Opportunities in Solar Technology
(Abhishek Uppal)

Solar technology harnesses solar energy to create electricity and heat. Although we count on the sun for all of our energy, solar energy conventionally refers to two core technology groups:

Solar Photovoltaic (PV): Where a solar cell is used to convert light into electric current using the photoelectric effect. Photons from sunlight hit the solar panel, knocking electrons loose, which flow through the multi-layered cell creating electricity.
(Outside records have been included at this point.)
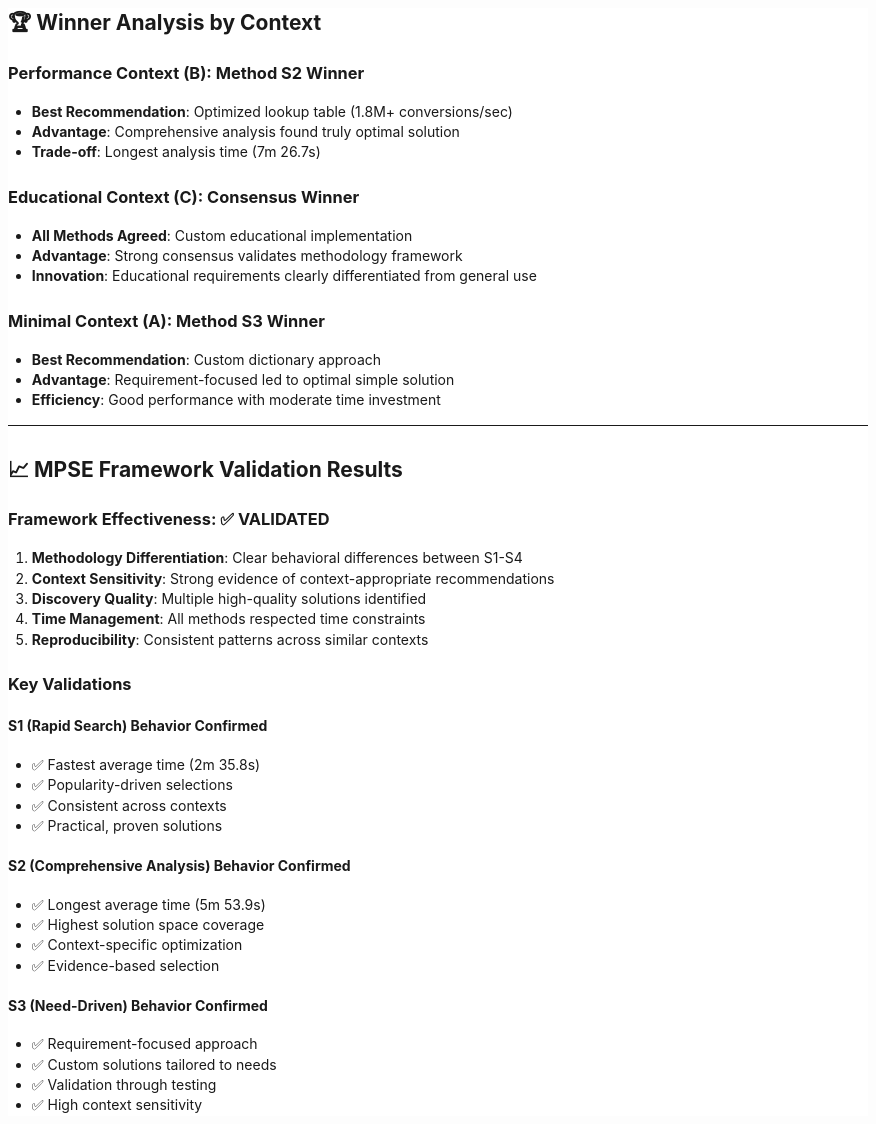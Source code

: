 ## 🏆 Winner Analysis by Context

### **Performance Context (B): Method S2 Winner**
- **Best Recommendation**: Optimized lookup table (1.8M+ conversions/sec)
- **Advantage**: Comprehensive analysis found truly optimal solution
- **Trade-off**: Longest analysis time (7m 26.7s)

### **Educational Context (C): Consensus Winner**
- **All Methods Agreed**: Custom educational implementation
- **Advantage**: Strong consensus validates methodology framework
- **Innovation**: Educational requirements clearly differentiated from general use

### **Minimal Context (A): Method S3 Winner**
- **Best Recommendation**: Custom dictionary approach
- **Advantage**: Requirement-focused led to optimal simple solution
- **Efficiency**: Good performance with moderate time investment

---

## 📈 MPSE Framework Validation Results

### **Framework Effectiveness: ✅ VALIDATED**

1. **Methodology Differentiation**: Clear behavioral differences between S1-S4
2. **Context Sensitivity**: Strong evidence of context-appropriate recommendations
3. **Discovery Quality**: Multiple high-quality solutions identified
4. **Time Management**: All methods respected time constraints
5. **Reproducibility**: Consistent patterns across similar contexts

### **Key Validations**

#### **S1 (Rapid Search) Behavior Confirmed**
- ✅ Fastest average time (2m 35.8s)
- ✅ Popularity-driven selections
- ✅ Consistent across contexts
- ✅ Practical, proven solutions

#### **S2 (Comprehensive Analysis) Behavior Confirmed**
- ✅ Longest average time (5m 53.9s)
- ✅ Highest solution space coverage
- ✅ Context-specific optimization
- ✅ Evidence-based selection

#### **S3 (Need-Driven) Behavior Confirmed**
- ✅ Requirement-focused approach
- ✅ Custom solutions tailored to needs
- ✅ Validation through testing
- ✅ High context sensitivity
Solar thermal Solar thermal breaks down into two broad sub-categories:

Solar thermal power, where sunlight is used to heat water to low or medium temperatures. This technology is used to heat pools, for cooking, or to desalinate or disinfect water;
Concentrated solar power (CSP), where sunlight is used to boil water, producing steam that drives turbines.

The solar sector is growing rapidly. Lux Research, predicts that the market will grow to $100 billion by 2013.

Early research/proof of concept: The estimated 2013 market size for organic and Grätzel PV is $18.4 million, up from $2.42 million in 2008. Grätzel PV is a technology where light is absorbed by organic dye molecules, which transfer electrons to titanium dioxide nano-particles. Research is currently being conducted on the ideal dyes to use, but ruthenium polypyridine is emerging as the leading dye. In the lab, efficiencies of 11% have been achieved, but significant improvements over the early pilot efficiencies of 2.5% are needed before this can move into later stages of development.

Lab testing: The estimated 2013 market size for thin-film solar is $25.8 billion, up from $7.13 billion in 2008. While thin-film technologies have been in development since the 1970s, most are still nascent, with significant room for efficiency improvements. Amorphous silicon has made advances in repeatability, but cell efficiency is still low, around 5-6%, compared to nearly 20% for polysilicon. Next-generation (“micromorph”) amorphous silicon holds much promise, improving efficiency to 8-8.5%, but significant room for improvement remains.

Lab testing: The estimated 2013 market size for multi-junction PV is $1.20 billion, up from $341 million in 2008. Multi-junction PV cells are generally constructed with a layer of gallium arsenide and gallium indium phosphide on top of a germanium substrate. Multi-junction PV cells have achieved very high efficiencies (43% in lab testing and 37% in commercial applications), but they remain expensive, and will require significant cost reduction before they can be deployed commercially at scale.

Commercial with refinements needed: The most mature thin-film technologies have been developed by First Solar. Using cadmium telluride semi-conductors, First Solar has brought costs down to $1.12/Watt. While First Solar’s cell efficiency of 10.6% is respectable for thin-film technology, there is still significant room for improvement in the next few years.

Commercial: The estimated 2013 market size for crystalline silicon PV is $64.1 billion, up from $33.4 billion in 2008. There are a number of sub-technologies within crystalline silicon PV, including mono-crystalline modules and polycrystalline modules. While manufacturers continue to improve efficiency and bring down costs, this opportunity is at commercial scale today.

Commercial: The estimated 2013 market size for solar thermal is $9.26 billion, up from $1.10 billion in 2008. There are a variety of sub-technologies within solar thermal, which are distinguished by how the solar heat is concentrated. Parabolic mirrors, Fresnel mirrors and heliostat mirrors are all used to concentrate solar energy onto a receiver, warming a working fluid that, in turn, boils water and drives turbines. The technology is commercial and scalable today.